Je regarde mon téléphone. Ça vient du bureau. Pas bon signe ça…
Marnix est un peu agacé. La sonnerie l'a réveillé. Je décroche.
— Charles… il faut que tu viennes… un meurtre… l'équipe est déjà sur place.
Je suis surpris. On n'a presque jamais de meurtres à Monaco.
Je m'habille en vitesse sans me doucher. Alexandre est toujours à poil au lit.
— On se revoit à l'occasion ?
— Prochaine escale à Nice… avec plaisir.
J'arrive à l'adresse. Un immeuble de très haut standing. Il y a un flic en bas, quelques voitures de police et une ambulance. Je montre mon badge et on me laisse monter. Il y a un autre flic devant la porte. Quand je pénètre dans l'appartement, il y a cette odeur de sang, de meurtre. Je n'ai presque jamais eu de cas de meurtre depuis que je fais ce métier. Deux ou trois. Des crimes passionnels. Le cadavre par terre. Un gros trou rouge quelque part.
Pierre est déjà là avec deux collègues. La victime est sur le lit, on l'a recouverte d'un drap blanc. Je me demande pourquoi. Mes deux collègues ont l'air livides. Je repère des projections de sang sur le lit et sur le mur.
– La victime s'appelle Brice H. C'est son appartement. Cela faisait deux jours qu'il ne répondait pas au téléphone et ne venait pas travailler. Ses amis et collègues se sont inquiétés. La concierge est venue ouvrir ce matin et a aussitôt appelé la police.

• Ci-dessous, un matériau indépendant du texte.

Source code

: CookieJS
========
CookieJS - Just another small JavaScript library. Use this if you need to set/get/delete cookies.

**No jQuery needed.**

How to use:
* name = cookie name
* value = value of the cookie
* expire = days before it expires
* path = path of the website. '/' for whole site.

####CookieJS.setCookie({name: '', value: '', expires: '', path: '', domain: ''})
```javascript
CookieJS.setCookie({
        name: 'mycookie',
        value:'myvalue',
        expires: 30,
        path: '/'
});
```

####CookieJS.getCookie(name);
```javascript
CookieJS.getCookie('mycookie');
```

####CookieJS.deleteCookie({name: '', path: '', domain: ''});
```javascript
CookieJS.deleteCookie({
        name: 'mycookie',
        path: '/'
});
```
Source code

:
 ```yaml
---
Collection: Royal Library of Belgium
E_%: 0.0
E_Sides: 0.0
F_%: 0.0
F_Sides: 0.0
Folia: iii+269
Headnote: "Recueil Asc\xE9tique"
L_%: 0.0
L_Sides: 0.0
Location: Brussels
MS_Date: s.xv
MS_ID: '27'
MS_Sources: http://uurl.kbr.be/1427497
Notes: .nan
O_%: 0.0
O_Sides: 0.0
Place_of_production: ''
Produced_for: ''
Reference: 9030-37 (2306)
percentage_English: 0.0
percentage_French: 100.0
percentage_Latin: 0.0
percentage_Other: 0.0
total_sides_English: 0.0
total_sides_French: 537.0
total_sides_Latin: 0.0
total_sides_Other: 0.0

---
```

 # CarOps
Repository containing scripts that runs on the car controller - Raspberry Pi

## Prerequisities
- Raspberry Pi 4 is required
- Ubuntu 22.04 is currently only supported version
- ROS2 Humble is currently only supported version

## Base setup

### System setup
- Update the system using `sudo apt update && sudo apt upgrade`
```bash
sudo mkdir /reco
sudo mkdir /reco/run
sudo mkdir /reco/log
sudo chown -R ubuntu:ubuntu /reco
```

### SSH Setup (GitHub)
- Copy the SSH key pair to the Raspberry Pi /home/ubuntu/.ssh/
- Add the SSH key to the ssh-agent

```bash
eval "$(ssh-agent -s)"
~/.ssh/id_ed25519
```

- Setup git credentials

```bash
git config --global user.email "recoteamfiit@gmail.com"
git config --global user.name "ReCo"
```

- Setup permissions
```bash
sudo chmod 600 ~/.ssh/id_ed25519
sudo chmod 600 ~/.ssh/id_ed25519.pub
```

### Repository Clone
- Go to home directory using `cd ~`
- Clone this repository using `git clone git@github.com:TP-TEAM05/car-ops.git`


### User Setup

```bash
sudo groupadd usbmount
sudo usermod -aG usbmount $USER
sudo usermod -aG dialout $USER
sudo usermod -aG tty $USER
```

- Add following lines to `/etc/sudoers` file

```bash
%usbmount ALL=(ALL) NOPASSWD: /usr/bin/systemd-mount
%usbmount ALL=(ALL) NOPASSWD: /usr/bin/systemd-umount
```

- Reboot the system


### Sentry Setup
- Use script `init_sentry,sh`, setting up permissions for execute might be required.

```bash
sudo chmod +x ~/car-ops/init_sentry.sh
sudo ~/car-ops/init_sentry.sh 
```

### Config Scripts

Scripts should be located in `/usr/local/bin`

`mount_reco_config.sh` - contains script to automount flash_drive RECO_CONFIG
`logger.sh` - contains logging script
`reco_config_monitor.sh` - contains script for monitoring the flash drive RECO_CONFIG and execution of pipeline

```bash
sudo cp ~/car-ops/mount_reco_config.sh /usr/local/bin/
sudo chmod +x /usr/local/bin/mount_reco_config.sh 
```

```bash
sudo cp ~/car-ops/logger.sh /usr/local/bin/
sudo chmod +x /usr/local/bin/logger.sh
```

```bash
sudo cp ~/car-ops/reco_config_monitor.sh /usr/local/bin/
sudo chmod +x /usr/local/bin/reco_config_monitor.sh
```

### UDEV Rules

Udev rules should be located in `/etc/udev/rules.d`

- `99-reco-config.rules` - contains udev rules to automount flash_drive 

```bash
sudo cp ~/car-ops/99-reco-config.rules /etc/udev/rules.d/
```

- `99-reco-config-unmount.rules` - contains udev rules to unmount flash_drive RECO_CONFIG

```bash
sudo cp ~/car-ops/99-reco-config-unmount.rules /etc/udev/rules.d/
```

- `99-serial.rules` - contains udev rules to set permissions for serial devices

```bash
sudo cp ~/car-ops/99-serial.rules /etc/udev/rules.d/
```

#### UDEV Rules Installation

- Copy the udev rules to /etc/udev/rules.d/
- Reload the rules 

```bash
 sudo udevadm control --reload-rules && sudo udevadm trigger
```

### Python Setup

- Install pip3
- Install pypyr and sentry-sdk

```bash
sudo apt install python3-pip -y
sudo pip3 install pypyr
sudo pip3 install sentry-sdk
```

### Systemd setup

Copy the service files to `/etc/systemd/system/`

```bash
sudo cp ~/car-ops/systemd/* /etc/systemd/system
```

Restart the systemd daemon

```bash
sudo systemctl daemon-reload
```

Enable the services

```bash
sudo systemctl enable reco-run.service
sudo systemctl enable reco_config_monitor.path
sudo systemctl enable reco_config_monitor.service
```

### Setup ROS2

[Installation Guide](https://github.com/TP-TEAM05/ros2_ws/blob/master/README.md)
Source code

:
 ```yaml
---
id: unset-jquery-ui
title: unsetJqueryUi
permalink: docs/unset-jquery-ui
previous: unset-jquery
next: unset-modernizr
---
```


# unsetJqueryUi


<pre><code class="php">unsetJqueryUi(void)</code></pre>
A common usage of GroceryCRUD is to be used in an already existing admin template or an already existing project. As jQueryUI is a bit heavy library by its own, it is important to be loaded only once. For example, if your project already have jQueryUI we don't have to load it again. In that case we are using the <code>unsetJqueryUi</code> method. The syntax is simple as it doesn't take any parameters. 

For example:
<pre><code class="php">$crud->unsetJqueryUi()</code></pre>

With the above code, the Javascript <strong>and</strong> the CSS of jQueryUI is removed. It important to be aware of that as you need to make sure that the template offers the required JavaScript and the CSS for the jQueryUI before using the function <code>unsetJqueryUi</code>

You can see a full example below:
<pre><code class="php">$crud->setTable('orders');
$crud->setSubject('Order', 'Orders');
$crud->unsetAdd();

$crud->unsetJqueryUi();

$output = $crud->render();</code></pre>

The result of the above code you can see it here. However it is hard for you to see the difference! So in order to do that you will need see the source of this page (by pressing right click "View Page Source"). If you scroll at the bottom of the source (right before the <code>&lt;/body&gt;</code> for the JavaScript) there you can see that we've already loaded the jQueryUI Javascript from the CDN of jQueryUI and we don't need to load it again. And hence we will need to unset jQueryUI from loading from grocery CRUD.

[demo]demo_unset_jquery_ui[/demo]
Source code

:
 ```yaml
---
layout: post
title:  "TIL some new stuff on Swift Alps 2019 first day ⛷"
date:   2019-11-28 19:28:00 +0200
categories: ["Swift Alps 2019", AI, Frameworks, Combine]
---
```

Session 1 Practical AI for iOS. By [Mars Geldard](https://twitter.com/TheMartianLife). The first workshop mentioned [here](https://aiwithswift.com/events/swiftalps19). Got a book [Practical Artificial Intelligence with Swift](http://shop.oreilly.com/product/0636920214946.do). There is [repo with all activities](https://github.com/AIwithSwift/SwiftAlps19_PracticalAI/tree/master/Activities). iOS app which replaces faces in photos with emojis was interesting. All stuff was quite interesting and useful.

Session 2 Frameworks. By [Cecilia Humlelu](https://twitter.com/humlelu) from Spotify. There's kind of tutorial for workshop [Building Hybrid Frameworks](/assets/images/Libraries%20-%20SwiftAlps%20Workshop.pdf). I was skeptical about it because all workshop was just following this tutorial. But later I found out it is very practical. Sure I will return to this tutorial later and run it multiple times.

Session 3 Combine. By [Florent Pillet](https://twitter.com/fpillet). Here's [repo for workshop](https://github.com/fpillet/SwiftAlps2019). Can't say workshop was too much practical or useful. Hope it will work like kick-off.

— C'est un meurtre, ajoute mon collègue. La victime a été attachée au lit et poignardée.
Mon collègue tire sur le drap et dévoile le cadavre. Un homme nu d'une quarantaine d'années, attaché au lit par les poignets. Le visage est méconnaissable. Lassée et tuméfiée par la coagulation du sang depuis 48 heures. C'est de la bouillie. On reconnait à peine le visage. Je n'ai jamais rien vu d'aussi horrible. C'est insoutenable. Une nausée épouvantable me prend et je cours vers la salle de bains pour vomir dans les toilettes. Je manque de m'évanouir. Le visage de la victime me revient en tête et me fait tourner la tête.
Pierre m'aide à me redresser.
— Ça va, tu tiens le coup ?
— Je… je… sais pas… c'est monstrueux, barbare… qui a pu faire ça ?
— Un psychopathe… j'en sais rien.
Pierre retourne s'occuper du cadavre et faire tous les prélèvements nécessaires. À lui de faire l'autopsie et de comprendre ce qui s'est passé. À moi de commencer l'enquête.
On me conduit chez la concierge qui est assise chez elle avec un médecin à côté d'elle. Elle est en état de choc. La découverte du corps l'a épouvantée. Elle arrive juste à me confirmer l'idée de la victime. Le visage n'est pas reconnaissable, mais il s'agit de Brice H. et de son appartement. La dernière fois qu'elle l'a vu, c'était il y a deux jours. Elle ne se souvient pas l'avoir vu quitter les lieux depuis. Elle me dit qu'il est célibataire et vit seul dans l'appartement depuis plusieurs années.
— Et ya-t-il quelque chose de particulier chez lui ? Des problèmes dont vous étiez au courant ?
— Pas que je sache… C'est quelqu'un… Enfin c'était quelqu'un de gentil, de poli… qui aimait profiter de la vie… Il était homosexuel et recevait souvent d'autres hommes chez lui… mais ça ne me regarde pas, vous savez… Il n'y a jamais eu de problème, de bruit, de violence ou quoi que ce soit… Qui a bien pu faire ça ?
En repensant à la victime, attachée, homo et qui reçoit souvent d'autres homos, je pense aussitôt à un guet-apens sexuel ou quelque chose comme ça…
La première journée consiste à rassembler ce que l'on sait sur la victime et à prévenir les proches. La partie la plus dure du boulot. Je m'y acquitte. Et quand je rentre le soir à la maison, j'ai le bourdon. Quel meurtre horrible ! Pas d'humeur à baiser. Et l'idée d'ouvrir Grindr me fait peur… et si Brice était tombé sur un fou, rencontré sur Grindr justement. Je ressens aussitôt un frisson de panique.
J'envoie des SMS à Pierre. Il bosse tard cette nuit pour finir l'autopsie. Il me dit que j'en saurais plus demain.
Je continue l'enquête le lendemain et interroge les proches pour me faire une idée de la victime et comprendre qui pourrait être les suspects.
J'apprends que Brice H. est effectivement homo, célibataire, issu d'une famille monégasque très aisée. Il travaille dans une société de communication, mais vit surtout de l'argent de ses parents. D'où l'appartement de luxe.
Ses amis me confirment qu'il a une vie sexuelle plus active. Et qu'en fait il adore le SM. Tendance soumise. Il aime rencontrer des mecs dominants sur internet et faire des plans SM. Il n'a pas d'ennemi particulier, et d'après ses amis n'a jamais vraiment fait de rencontres dangereuses… jusqu'à cette fois… fatale.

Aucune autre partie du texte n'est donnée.